Group calls for hearing in reaction to proposed cannon range in Lewis
By Gwendolyn Craig
In light of an application to test the ballistics of military cannons in the Town of Lewis, the Adirondack Council is calling on the Adirondack Park Agency to hold a hearing and create a policy against private party military weapons testing in the park.
“A new policy would protect birds and wildlife in the Champlain Valley, prevent a degradation of property values for people living near the proposed test site and save the quiet enjoyment of the Adirondacks for the people of Lewis,” wrote Willie Janeway, executive director of the council, to APA Executive Director Barbara Rice on Sept. 1.
Michael Hopmeier, president and principal investigator for Florida-based Unconventional Concepts Inc., said his plan is to test the internal ballistics of military cannons made at Benet Laboratories in Watervliet. Hopmeier owns the former Atlas F nuclear missile silo in Lewis and is currently conducting small firearms testing indoors there.
Hopmeier called the council’s letter “a bunch of emotional and random statements not based on reality in any way shape or form.” No one from the council has contacted him for more information, he said, and he did not think the organization had read his application to the APA.
The project, should it get approved, would be on a former cleared woodlot owned by James Pulsifer. Pulsifer is in support of the proposal, as is Lewis Town Supervisor James Monty. They believe the testing range could bring jobs and families to the community. Five groups of neighbors wrote the APA against the proposal and no comments were submitted in support.
Among those letter writers, Daniel and Lanita Canavan also wrote to the Adirondack Explorer about potential water quality impacts, noise and other disturbances.
“(T)here is the potential for negative change whittling away at the reason the Adirondack Park was established,” the Canavans wrote. “Unless we can be convinced otherwise, we do not believe this is the right business for this community located within the Blue Line.”

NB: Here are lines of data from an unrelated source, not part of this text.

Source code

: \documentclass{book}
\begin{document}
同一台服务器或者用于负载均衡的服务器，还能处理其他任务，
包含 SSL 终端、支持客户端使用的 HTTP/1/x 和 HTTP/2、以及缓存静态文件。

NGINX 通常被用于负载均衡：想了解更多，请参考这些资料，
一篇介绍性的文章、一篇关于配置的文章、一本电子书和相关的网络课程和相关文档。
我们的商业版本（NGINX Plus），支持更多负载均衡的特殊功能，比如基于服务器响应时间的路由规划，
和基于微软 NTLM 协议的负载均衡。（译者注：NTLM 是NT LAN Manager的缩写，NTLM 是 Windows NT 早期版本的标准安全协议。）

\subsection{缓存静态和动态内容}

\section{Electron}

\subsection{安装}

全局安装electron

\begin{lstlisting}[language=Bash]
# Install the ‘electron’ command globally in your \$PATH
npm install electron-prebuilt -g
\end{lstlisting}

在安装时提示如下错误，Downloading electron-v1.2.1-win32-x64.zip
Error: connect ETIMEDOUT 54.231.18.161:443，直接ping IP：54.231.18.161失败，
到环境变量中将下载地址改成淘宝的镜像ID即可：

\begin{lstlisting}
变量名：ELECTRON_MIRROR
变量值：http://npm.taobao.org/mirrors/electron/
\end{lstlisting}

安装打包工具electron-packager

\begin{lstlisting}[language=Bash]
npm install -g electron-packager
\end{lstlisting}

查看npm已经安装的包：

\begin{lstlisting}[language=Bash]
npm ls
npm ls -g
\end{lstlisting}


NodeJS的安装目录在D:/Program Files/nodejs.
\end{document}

The APA has said it has never reviewed such an application, and Hopmeier’s is still considered incomplete.
In his letter to Rice, Janeway asked that if the application does get completed that the agency hold an adjudicatory hearing. That is a fact-finding hearing before a judge, and it is the only way commissioners may deny a permit. The APA board has not held such a hearing in over a decade.
Hopmeier said he expected a hearing to be part of the process for approving his application, and thought the council’s request was irrelevant.
John Sheehan, communications director for the council, said in an interview that he was concerned by the proposal and had never seen anything like it. Sheehan has served on military panels focused on training in the Adirondack Park for the past three decades. He believes there is “no location in the Adirondacks that could be sacrificed for firing cannons into it.”
Janeway suggested in the letter that the established artillery range at Fort Drum would be a more suitable location for Hopmeier’s project. Fort Drum is about 174 miles from Benet’s Watervliet arsenal compared to the 120 miles to Lewis. Janeway suggested wildlife might make a home of the sand mound used as a backstop and questioned how plants and animals may be impacted.
“At the proposed test site in Lewis and nearby, we have grave concerns about the collateral damage that could occur from cannon shell firings, flights and impacts,” Janeway wrote. “The nature of the application seems to presume that there are wastelands within the Adirondack Park where nothing lives or can live. Such places do not exist.”
Hopmeier called the council’s concerns about overfiring projectiles “totally irrelevant” because his research and development project fires a blank, inert steel round. He was also not worried about wildlife moving into anything he might install on the project site, and was miffed by the “wastelands” comment.
Hopmeier said he is in the process of addressing the APA’s lingering questions to his incomplete application.